There are two kinds of people in the world. First, there are political activists. The second kind of person is every other human on the planet.
Political activists see the world through very different spectacles than the rest of us. And many times, what they see isn’t really there at all. But they sure hope it could be.
It’s called the rose-colored glasses syndrome, and Democrats have it bad this year.
All we’ve been hearing for the last week, following the oral arguments before the Supreme Court on the restrictive Mississippi abortion law, has been Democratic activists predicting a massive backlash by women voters at the polls in 2022. Apparently, the activists believe that tens of millions of women can’t live without the right to abort their babies and will descend on the polls on election day 2022, handing Democrats a titanic victory.
Democratic politicians who listen to that tripe deserve whatever fate is in store for them.
“It hasn’t moved people to the polls in places like Virginia and New Jersey this year. It wasn’t an issue in either state,” said Julie Roginsky, a former top adviser to New Jersey’s Democratic governor, Phil Murphy, who won reelection this year, but by a far narrower margin than expected. “I wish we lived in a world where outrage mattered. But I think we live in a post-outrage world, and voters today are affected only by that which directly affects them, which is why the economy, affordability and cost of living is such a major issue for so many people. While a lot of people will express sympathy for that 12-year-old girl in Texas who got raped but no longer can terminate her pregnancy, it’s not what motivates them to go to the polls, sadly.”
America is, indeed, suffering from “outrage fatigue,” a phrase I may have coined back in 2005. It’s amplified by the constant barrage of negativity and warnings of imminent catastrophe.
It’s become so immersive, so stifling, that people are simply tuning out the noise and outrage and escaping to whatever video game universe suits them.
Reasons to be hesitant about Roe’s role in the midterms are plentiful. While a majority of Americans think abortion should be legal in most cases and pollsters saw the issue rise as a motivating factorfor Democrats after the Texas case, abortion does not appear to be a top priority to voters overall. In an Economist/YouGov poll last month, abortion ranked behind taxes and government spending, health care, climate change and the environment, immigration and jobs and the economy as an issue of significance. That’s in line with exit polling from both 2016 and 2020, when the stakes on abortion and the Supreme Court could not have been more clear.
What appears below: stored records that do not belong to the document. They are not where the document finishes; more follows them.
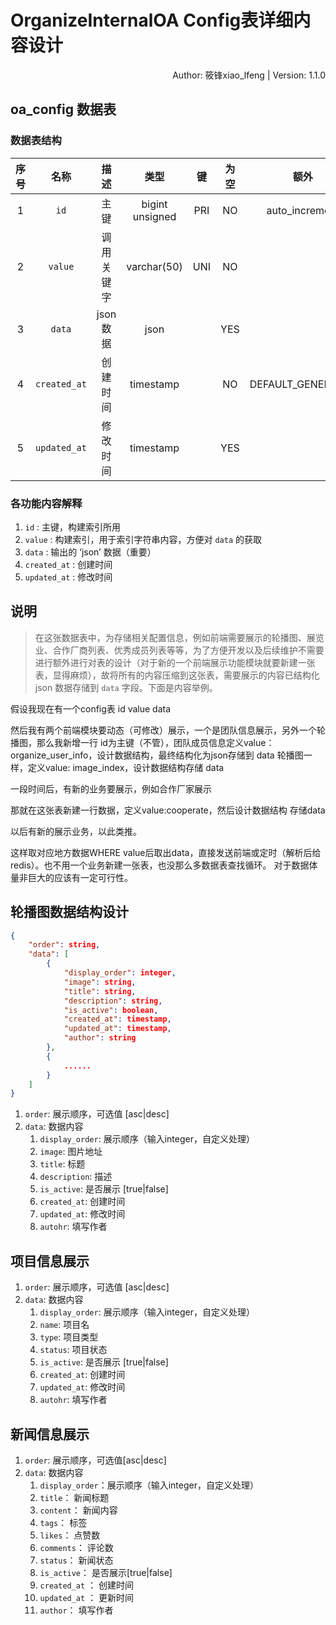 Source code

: # OrganizeInternalOA Config表详细内容设计

<div align=right>Author: 筱锋xiao_lfeng | Version: 1.1.0</div>

## oa_config 数据表

### 数据表结构


| 序号 |     名称     |    描述    |      类型       |  键  | 为空 |       额外        |      默认值       |
| :--: | :----------: | :--------: | :-------------: | :--: | :--: | :---------------: | :---------------: |
|  1   |     `id`     |    主键    | bigint unsigned | PRI  |  NO  |  auto_increment   |                   |
|  2   |   `value`    | 调用关键字 |   varchar(50)   | UNI  |  NO  |                   |                   |
|  3   |    `data`    |  json数据  |      json       |      | YES  |                   |                   |
|  4   | `created_at` |  创建时间  |    timestamp    |      |  NO  | DEFAULT_GENERATED | CURRENT_TIMESTAMP |
|  5   | `updated_at` |  修改时间  |    timestamp    |      | YES  |                   |                   |


### 各功能内容解释

1. `id` : 主键，构建索引所用
2. `value` : 构建索引，用于索引字符串内容，方便对 `data` 的获取
3. `data` : 输出的 ‘json’ 数据（重要）
4. `created_at` : 创建时间
5. `updated_at` : 修改时间



## 说明

> 在这张数据表中，为存储相关配置信息，例如前端需要展示的轮播图、展览业、合作厂商列表、优秀成员列表等等，为了方便开发以及后续维护不需要进行额外进行对表的设计（对于新的一个前端展示功能模块就要新建一张表，显得麻烦），故将所有的内容压缩到这张表，需要展示的内容已结构化 json 数据存储到 `data` 字段。下面是内容举例。

假设我现在有一个config表
id    value    data

然后我有两个前端模块要动态（可修改）展示，一个是团队信息展示，另外一个轮播图，那么我新增一行
id为主键（不管），团队成员信息定义value：organize_user_info，设计数据结构，最终结构化为json存储到 data
轮播图一样，定义value: image_index，设计数据结构存储 data

一段时间后，有新的业务要展示，例如合作厂家展示

那就在这张表新建一行数据，定义value:cooperate，然后设计数据结构 存储data

以后有新的展示业务，以此类推。

这样取对应地方数据WHERE value后取出data，直接发送前端或定时（解析后给redis）。也不用一个业务新建一张表，也没那么多数据表查找循环。
对于数据体量非巨大的应该有一定可行性。



## 轮播图数据结构设计

```json
{
    "order": string,
    "data": [
        {
            "display_order": integer,
            "image": string,
            "title": string,
            "description": string,
            "is_active": boolean,
            "created_at": timestamp,
            "updated_at": timestamp,
            "author": string
        },
        {
            ......
        }
    ]
}
```

1. `order`: 展示顺序，可选值 [asc|desc]
2. `data`: 数据内容
   1. `display_order`: 展示顺序（输入integer，自定义处理）
   2. `image`: 图片地址
   3. `title`: 标题
   4. `description`: 描述
   5. `is_active`: 是否展示 [true|false]
   6. `created_at`: 创建时间
   7. `updated_at`: 修改时间
   8. `autohr`: 填写作者

## 项目信息展示
1. `order`: 展示顺序，可选值 [asc|desc]
2. `data`: 数据内容
   1. `display_order`: 展示顺序（输入integer，自定义处理）
   2. `name`: 项目名
   3. `type`: 项目类型
   4. `status`: 项目状态
   5. `is_active`: 是否展示 [true|false]
   6. `created_at`: 创建时间
   7. `updated_at`: 修改时间
   8. `autohr`: 填写作者


## 新闻信息展示
1. `order`: 展示顺序，可选值[asc|desc]
2. `data`: 数据内容
   1. `display_order`：展示顺序（输入integer，自定义处理）
   2. `title`：        新闻标题
   3. `content`：      新闻内容
   4. `tags`：         标签
   5. `likes`：        点赞数
   6. `comments`：     评论数
   7. `status`：       新闻状态
   8. `is_active`：    是否展示[true|false]
   9. `created_at` ：  创建时间
   10. `updated_at` ： 更新时间
   11. `author`：      填写作者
In 2016, despite then-candidate Donald Trump pledging to nominate “pro-life” justices and Hillary Clinton’s explicit warnings about the implications for Roe, only about one in five voters ranked Supreme Court appointments as the most important factor in their vote — and by a wide margin, those voters were more likely to be Republicans, according to exit polls.
The left has never acknowledged the legitimacy of arguments against Roe, calling it “settled precedent.” More to the point, the left has ignored the feelings of almost half the country on the question of legal abortion.
Related: Upholding the Mississippi Abortion Law Would Be Mainstream
And they’ve completely and deliberately misrepresented what the polls they claim show continued support for Roe actually say.
About 65 percent of Americans are not ideologues on the subject of abortion, and, in fact, most Americans fall into a gray zone on abortion.
Overall, perspectives on abortion tend to fall into three main camps. The first camp is a relatively small chunk of Americans (about 10 to 15 percent) who think abortion should be illegal in all cases. The second camp is a larger minority (about 25 to 30 percent) who want abortion to be legal in all cases. And the third camp is the majority of Americans (about 55 to 65 percent), who fall into a gray area, telling pollsters that they want abortion to be legal in some or most cases.
Politicians from either side who make abortion a centerpiece of their campaign are asking for trouble. And a political party that makes abortion a central theme of its campaigns is committing political suicide.
Republicans should say to Democrats who want to make a Supreme Court decision overturning Roe a centerpiece of their campaigns, “Bring it on!”